It implies that there is a demand for a good or service that is supplied
to the market and purchased by the market.
In a free market, competition ensures that the good or service flows
from the most efficient producer or provider (read ‘lowest price or highest
utility’) to the user that is able to use it to the greatest benefit. Once the demand is satisfied, the price
settles at that level that will meet the needs of all who can use it at that
price. If the price increases, or the
utility decreases per unit of price, the off-take will reduce until a new point
of stability is achieved. If the price
is increased artificially (by factors that are not directly involved in the
supply-demand interaction, such as Government, Trade Union or similar) this
adjustment will take place. A perfect
example was the imposition of Rent Control on accommodation, with the objective
of ensuring that ‘affordable’ housing was made available to certain classes of
people. The move had the effect of
preventing the rental price of the affected properties from increasing. That was in the short term. In the longer term, however, the price able
to be demanded by the providers of capital was insufficient to attract new
capital to the construction of low-cost housing units. The move was self-defeating. The supply of rental housing plummeted and
the rental soared. Another example is
the increase in the cost of labour to the mines. As the cost went up, the numbers employed
(‘able to sell their labour units to the mines’) declined. An industry that previously employed
1 200 000 workers only a decade ago now employs only about
500 000! The drive to higher wages
(cost of labour) without a higher input value (productivity) at least
sufficient to compensate for the higher cost will inevitably result in a lower
demand for that labour. That is exactly
what has happened in the mining industry.
The same
applies to the cost of doing business in a country. If the total cost increases without a
comparable addition of utility, that country will fail to attract the capital
necessary for expansion of the activity base that provides the jobs. Jobs provide wages, wages provide economic
activity, and economic activity provides tax revenue on the one hand, and
reduction of Government support for unemployed people on the other. The textile industry in South Africa is
a good example of economics in action.
No amount of posturing or threatening by the Trade Unions and the
Government was able to do anything to save the jobs. Only lower wages could do that.
In a
country in which 6 000 000 taxpayers support a bloated and
inefficient Government, a huge corruption bill, and 16 000 000 people
on social support, one would be forgiven for assuming that the leaders of the
nation would be doing everything in their power to ensure that every job is
retained, that every cent of investment capital is attracted. Unfortunately, one would be incorrect in
making that assumption.
In an
industry in which there has been such a dramatic loss of jobs due entirely to
the effects of the demand-supply linkage as has taken place in the mining
industry, one could be forgiven for assuming that the Trade Unions would ensure
that their members understood the linkage, that they did whatever was necessary
to upgrade the skills and productivity of their members (increase the utility
of their contribution to at least match the increase in the cost of that
contribution), thereby protecting the interests of the workers, which, in the
long term, amounts to no more than them receiving a level of wage that
correctly compensates them for the value of their input. Again, sadly, that assumption would be far
from accurate.
It is a
fact that market forces always work to ensure that the supply-demand linkage in
the long term. Those market forces can
be ignored, or acted against in the short term, but they will always win. Even in the socialist ‘workers’ Paradises’
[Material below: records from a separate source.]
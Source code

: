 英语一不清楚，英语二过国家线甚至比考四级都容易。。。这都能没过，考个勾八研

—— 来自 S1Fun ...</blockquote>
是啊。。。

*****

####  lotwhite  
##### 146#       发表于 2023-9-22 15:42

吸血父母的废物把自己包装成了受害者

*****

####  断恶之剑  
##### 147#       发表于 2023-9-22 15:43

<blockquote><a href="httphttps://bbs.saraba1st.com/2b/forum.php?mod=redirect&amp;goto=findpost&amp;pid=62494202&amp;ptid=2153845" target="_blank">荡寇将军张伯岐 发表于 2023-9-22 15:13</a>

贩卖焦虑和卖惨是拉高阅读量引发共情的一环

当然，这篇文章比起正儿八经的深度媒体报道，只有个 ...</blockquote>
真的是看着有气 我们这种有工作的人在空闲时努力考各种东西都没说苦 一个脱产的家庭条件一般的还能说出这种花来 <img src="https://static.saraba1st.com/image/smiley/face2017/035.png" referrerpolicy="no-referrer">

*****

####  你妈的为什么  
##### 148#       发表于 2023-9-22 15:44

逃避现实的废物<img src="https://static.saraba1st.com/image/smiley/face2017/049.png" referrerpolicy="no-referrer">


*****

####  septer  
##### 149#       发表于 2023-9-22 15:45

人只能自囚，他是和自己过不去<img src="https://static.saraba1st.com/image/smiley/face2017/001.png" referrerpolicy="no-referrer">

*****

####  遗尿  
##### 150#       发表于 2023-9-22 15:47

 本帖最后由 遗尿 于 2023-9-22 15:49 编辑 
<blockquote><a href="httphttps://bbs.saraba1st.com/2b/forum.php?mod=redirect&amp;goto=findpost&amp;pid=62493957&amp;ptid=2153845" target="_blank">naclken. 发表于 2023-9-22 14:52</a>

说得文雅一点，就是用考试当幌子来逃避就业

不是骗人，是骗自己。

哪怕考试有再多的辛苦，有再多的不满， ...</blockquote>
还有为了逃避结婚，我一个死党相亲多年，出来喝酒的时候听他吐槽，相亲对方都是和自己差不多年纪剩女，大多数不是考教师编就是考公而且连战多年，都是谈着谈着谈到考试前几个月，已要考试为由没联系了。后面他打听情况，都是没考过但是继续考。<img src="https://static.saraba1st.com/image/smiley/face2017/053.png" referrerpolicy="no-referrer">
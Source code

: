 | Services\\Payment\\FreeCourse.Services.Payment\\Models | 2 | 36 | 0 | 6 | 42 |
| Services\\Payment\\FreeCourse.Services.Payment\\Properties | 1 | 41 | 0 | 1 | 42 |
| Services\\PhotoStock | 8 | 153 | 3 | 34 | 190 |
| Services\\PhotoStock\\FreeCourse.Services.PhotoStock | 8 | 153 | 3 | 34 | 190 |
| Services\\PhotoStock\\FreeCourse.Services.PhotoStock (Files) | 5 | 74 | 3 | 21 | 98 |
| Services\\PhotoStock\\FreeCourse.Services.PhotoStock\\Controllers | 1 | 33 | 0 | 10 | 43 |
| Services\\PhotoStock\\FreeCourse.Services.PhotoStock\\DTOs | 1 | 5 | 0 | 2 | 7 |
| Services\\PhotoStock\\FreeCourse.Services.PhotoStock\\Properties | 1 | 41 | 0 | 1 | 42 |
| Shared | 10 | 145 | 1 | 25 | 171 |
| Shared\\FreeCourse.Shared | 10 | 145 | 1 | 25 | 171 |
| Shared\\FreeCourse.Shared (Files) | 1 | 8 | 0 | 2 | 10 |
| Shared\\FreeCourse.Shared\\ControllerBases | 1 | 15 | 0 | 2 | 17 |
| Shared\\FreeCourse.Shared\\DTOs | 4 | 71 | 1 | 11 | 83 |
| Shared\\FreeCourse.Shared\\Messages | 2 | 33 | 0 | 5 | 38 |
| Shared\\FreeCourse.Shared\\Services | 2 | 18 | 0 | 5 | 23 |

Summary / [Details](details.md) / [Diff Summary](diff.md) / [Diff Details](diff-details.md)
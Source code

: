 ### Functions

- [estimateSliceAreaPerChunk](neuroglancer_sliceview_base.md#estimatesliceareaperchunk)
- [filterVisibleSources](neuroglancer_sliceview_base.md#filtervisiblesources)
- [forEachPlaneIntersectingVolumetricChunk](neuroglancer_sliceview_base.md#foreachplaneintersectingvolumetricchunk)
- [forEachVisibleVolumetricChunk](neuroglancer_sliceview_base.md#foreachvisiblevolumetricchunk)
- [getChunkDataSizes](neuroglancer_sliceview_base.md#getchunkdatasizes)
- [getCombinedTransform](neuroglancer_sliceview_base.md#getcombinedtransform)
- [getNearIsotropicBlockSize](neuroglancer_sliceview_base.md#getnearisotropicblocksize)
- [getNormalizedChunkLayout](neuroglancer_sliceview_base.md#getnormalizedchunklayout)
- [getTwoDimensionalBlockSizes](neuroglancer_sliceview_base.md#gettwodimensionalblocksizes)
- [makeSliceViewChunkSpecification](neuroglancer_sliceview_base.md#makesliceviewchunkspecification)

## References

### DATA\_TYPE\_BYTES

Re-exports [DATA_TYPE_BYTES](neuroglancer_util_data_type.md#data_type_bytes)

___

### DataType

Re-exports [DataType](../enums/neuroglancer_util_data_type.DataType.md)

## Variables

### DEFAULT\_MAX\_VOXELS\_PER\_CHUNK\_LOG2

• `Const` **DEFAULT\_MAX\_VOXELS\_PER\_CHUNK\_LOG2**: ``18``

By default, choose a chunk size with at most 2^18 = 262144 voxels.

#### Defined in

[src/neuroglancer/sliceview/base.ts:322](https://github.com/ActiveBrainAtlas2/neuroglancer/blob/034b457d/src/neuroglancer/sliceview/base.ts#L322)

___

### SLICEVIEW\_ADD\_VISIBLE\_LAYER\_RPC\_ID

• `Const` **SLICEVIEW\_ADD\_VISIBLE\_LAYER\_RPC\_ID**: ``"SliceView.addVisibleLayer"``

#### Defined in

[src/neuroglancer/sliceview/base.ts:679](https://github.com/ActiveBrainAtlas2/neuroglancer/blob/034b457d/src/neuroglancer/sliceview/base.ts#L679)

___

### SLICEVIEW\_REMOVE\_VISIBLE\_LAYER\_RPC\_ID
that appear to be the basis of so much of the thinking of our Government and
the Trades Unions, the supply-demand linkage operated, and the result of the
desire of those in power in those economies to ignore the linkage is clear to
see. Most of those countries no longer
exist, having collapsed ignominiously and catastrophically, leaving the rest of
the world to rescue the remnants, and those few that remain can certainly not
claim to be models of how any civilized nation would want to exist. The only one that might be argued to have
survived – China
– has done so only in a very mutated form, and with the virtual slave labour of
its multitudes of citizens who will certainly not continue to tolerate the
conditions under which they exist for many decades more.
The South
African Government and their close associates, COSATU and the South African
Communist Party, obviously believe that they are exempt from the laws of supply
and demand, and they appear to be intent on proving that, even though it must
be clear to even the most obtuse of them that they will bring down the country
in which they operate. They have failed
abjectly in doing what they claim to desire – creating more jobs – simply
because it is not possible to heap costs and taxes onto the employers without
ensuring that they value of what those employers receive in return is increased
commensurately. The signs have been
clear since 1997, when those in power decided that ‘South Africa belongs to
Africa’, when the lure of the vast amounts of wealth they were shuffling proved
to be too attractive to ignore, so turning the country into a kleptocracy to
rival any one of the newly-independent African States, when the harebrained
theories of Marx and Stalin were turned loose on a nation once powerful in
economic terms. Their efforts have now
succeeded in bringing South
Africa to its knees. The increasing wages of the workers are
beneficial to them only for the short time before they are eaten up by rampant
inflation they will cause.
The
financial power of the nation has been stolen and squandered to the extent that
the Ratings Agencies are downgrading the country. The previously dominant position of the
country in Africa is not only sliding, it is
collapsing at an ever-increasing pace.
The standard of education of its citizens is declining, both absolutely
and in relation to its African peers, while the Minister of Basic Education
declares that she ‘did nothing wrong!’
The Courts are increasingly being called upon to correct the actions of
the Government, or to force the Government to do what it is obliged in terms of
the Constitution to do. (Potential
investors from Germany, Britain and the USA constantly express amazement that
there is such a high incidence of Court intervention in forcing the Government
to obey the Constitution – they see it as a clear sign of the Wild West
thinking that characterises the activities of the Government.)
And through
it all, the Nero-surrogate, Jacob Zuma smirks as he fiddles while the country
burns, making one meaningless pronouncement after another. He calls on top executives in the country to
make salary and bonus sacrifices, while he arranges for another R258-million
rip off of State funds to pass into his hands.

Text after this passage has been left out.